--- PROBLEM TO WORK ON ---
The answer consists solely of the listing's lines from the first through the line containing "gst-launch ... ! audiconvert ! autoaudiosink", each reproduced exactly.

--- PROVIDED DATA ---
- Opening Delimiter -

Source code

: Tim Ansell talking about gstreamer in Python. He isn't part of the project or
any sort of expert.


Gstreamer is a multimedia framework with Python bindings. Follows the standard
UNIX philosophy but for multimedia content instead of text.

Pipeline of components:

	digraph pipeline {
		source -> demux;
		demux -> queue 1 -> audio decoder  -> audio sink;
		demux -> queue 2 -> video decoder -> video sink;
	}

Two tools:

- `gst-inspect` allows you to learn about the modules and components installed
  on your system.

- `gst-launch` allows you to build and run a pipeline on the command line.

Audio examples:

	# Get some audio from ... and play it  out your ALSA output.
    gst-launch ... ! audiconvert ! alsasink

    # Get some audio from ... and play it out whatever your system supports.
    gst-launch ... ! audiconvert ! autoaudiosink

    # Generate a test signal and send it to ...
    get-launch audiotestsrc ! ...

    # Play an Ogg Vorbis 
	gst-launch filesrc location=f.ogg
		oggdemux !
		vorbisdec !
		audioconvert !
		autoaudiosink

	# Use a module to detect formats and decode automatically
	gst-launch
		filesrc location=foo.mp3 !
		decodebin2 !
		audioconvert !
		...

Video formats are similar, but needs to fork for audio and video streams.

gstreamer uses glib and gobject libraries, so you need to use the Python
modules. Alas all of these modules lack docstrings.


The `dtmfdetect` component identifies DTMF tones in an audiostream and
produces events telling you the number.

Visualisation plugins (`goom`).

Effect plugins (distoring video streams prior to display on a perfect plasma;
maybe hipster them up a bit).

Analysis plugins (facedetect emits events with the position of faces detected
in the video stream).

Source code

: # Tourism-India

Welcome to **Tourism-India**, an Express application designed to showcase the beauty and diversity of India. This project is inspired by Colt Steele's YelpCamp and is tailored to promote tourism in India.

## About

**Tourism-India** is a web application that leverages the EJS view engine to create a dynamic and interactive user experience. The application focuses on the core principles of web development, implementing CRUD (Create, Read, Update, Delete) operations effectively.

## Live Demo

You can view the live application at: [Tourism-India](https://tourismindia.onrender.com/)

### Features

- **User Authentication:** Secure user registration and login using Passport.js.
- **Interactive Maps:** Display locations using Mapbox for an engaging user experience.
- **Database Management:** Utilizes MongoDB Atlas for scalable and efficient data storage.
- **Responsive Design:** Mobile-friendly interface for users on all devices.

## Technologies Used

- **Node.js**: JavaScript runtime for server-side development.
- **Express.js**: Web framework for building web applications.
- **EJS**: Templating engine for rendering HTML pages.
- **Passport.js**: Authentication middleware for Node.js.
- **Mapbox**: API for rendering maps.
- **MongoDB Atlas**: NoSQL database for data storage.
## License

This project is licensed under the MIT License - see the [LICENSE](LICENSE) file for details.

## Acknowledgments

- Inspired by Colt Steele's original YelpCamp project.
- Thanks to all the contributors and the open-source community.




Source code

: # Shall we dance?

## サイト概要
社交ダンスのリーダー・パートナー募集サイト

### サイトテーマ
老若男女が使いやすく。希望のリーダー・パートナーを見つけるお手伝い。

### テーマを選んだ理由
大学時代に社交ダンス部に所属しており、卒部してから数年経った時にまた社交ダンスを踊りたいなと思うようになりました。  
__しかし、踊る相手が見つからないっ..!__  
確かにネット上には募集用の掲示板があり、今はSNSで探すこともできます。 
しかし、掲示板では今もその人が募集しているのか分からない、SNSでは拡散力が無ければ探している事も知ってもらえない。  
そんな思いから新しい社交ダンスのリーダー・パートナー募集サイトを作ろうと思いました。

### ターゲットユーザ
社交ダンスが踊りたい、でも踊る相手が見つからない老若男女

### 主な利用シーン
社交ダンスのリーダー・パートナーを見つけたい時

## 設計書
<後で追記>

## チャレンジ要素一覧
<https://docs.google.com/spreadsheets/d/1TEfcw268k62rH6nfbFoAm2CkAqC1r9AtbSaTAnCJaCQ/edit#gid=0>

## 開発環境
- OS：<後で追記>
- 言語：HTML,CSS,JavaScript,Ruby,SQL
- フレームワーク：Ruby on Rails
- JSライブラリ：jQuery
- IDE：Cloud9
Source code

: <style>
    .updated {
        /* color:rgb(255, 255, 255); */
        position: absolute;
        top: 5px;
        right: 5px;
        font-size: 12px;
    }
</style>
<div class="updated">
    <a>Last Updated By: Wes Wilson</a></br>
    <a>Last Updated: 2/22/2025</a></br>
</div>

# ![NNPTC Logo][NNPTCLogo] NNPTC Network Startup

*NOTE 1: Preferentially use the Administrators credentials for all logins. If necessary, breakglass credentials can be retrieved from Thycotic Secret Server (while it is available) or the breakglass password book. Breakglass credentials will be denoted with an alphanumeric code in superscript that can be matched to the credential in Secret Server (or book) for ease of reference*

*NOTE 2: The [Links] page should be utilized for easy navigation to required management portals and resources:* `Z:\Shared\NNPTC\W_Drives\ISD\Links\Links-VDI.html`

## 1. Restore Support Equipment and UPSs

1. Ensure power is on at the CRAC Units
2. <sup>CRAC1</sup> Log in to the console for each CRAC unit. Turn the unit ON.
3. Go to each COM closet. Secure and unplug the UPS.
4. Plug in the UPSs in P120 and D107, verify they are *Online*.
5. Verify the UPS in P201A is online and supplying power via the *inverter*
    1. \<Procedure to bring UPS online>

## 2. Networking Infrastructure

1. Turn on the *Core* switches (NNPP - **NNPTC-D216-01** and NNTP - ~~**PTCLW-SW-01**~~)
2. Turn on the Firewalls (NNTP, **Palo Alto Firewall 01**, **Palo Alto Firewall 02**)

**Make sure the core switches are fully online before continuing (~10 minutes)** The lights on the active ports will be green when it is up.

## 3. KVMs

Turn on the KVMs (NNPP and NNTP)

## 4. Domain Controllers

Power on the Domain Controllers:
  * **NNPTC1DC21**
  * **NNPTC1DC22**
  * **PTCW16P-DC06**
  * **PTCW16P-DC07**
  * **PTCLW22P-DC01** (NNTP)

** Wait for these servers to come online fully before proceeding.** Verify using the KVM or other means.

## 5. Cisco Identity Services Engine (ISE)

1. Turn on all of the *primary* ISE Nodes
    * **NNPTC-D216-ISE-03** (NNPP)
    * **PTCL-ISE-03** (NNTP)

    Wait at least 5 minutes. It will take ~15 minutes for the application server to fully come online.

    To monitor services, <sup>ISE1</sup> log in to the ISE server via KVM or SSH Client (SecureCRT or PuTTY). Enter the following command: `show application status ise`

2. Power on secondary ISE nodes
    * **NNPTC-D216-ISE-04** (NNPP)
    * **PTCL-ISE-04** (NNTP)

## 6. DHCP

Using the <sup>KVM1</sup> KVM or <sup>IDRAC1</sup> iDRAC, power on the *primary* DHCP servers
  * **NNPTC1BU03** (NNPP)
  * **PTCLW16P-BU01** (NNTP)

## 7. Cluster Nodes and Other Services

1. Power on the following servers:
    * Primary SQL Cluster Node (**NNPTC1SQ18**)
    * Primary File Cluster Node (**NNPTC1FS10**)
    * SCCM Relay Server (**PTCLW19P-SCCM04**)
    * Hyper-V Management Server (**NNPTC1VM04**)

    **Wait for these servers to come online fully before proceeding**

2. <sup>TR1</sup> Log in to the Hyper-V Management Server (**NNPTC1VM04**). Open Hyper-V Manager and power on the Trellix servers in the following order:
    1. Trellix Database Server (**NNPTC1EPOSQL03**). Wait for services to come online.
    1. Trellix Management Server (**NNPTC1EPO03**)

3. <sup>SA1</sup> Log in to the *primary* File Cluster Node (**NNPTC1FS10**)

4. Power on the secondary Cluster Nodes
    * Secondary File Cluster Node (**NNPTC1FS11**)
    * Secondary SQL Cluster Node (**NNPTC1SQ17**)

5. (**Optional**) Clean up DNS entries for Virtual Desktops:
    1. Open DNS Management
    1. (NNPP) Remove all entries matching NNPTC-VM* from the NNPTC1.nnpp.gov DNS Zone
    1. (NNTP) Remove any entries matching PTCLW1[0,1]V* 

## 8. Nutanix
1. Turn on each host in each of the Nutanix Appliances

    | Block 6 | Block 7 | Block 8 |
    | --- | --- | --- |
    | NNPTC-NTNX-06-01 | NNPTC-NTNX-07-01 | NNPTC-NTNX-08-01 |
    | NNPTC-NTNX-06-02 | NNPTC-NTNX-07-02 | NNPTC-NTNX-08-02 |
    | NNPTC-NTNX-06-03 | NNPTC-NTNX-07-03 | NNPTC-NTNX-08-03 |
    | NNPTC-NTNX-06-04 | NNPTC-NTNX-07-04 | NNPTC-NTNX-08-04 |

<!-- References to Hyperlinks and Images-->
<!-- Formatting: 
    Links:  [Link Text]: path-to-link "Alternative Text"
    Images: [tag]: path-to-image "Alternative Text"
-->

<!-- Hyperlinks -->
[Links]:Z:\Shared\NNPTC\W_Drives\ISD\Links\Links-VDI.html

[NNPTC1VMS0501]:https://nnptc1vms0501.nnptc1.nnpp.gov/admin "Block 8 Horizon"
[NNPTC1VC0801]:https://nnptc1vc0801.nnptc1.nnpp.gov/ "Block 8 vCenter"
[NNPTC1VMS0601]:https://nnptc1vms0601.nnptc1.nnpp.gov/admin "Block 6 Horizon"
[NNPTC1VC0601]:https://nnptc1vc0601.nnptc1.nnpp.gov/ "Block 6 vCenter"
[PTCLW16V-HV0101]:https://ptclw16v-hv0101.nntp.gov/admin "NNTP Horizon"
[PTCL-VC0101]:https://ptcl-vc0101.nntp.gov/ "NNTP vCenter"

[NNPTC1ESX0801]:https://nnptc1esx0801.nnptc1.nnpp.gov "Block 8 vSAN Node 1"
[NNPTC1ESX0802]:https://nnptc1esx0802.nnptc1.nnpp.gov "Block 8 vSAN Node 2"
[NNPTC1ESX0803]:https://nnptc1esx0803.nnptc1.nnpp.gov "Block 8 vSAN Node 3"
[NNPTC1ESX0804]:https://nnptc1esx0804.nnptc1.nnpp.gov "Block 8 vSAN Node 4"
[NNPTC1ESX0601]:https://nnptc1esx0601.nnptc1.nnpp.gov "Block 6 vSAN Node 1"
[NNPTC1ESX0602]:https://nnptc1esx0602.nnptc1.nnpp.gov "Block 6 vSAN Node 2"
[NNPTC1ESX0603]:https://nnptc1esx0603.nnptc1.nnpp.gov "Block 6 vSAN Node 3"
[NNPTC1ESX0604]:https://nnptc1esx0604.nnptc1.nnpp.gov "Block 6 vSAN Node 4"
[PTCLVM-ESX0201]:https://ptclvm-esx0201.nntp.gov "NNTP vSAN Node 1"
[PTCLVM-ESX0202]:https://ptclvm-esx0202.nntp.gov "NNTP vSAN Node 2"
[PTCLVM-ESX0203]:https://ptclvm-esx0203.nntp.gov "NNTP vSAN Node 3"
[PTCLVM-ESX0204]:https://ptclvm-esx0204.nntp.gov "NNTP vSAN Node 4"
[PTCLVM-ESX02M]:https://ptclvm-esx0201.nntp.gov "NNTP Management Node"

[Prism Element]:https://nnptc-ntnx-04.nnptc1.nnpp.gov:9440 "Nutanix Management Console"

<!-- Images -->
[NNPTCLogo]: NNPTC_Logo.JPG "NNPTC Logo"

- Closing Delimiter -

--- RESPONSE BELOW ---
Source code

: Tim Ansell talking about gstreamer in Python. He isn't part of the project or
any sort of expert.


Gstreamer is a multimedia framework with Python bindings. Follows the standard
UNIX philosophy but for multimedia content instead of text.

Pipeline of components:

	digraph pipeline {
		source -> demux;
		demux -> queue 1 -> audio decoder  -> audio sink;
		demux -> queue 2 -> video decoder -> video sink;
	}

Two tools:

- `gst-inspect` allows you to learn about the modules and components installed
  on your system.

- `gst-launch` allows you to build and run a pipeline on the command line.

Audio examples:

	# Get some audio from ... and play it  out your ALSA output.
    gst-launch ... ! audiconvert ! alsasink

    # Get some audio from ... and play it out whatever your system supports.
    gst-launch ... ! audiconvert ! autoaudiosink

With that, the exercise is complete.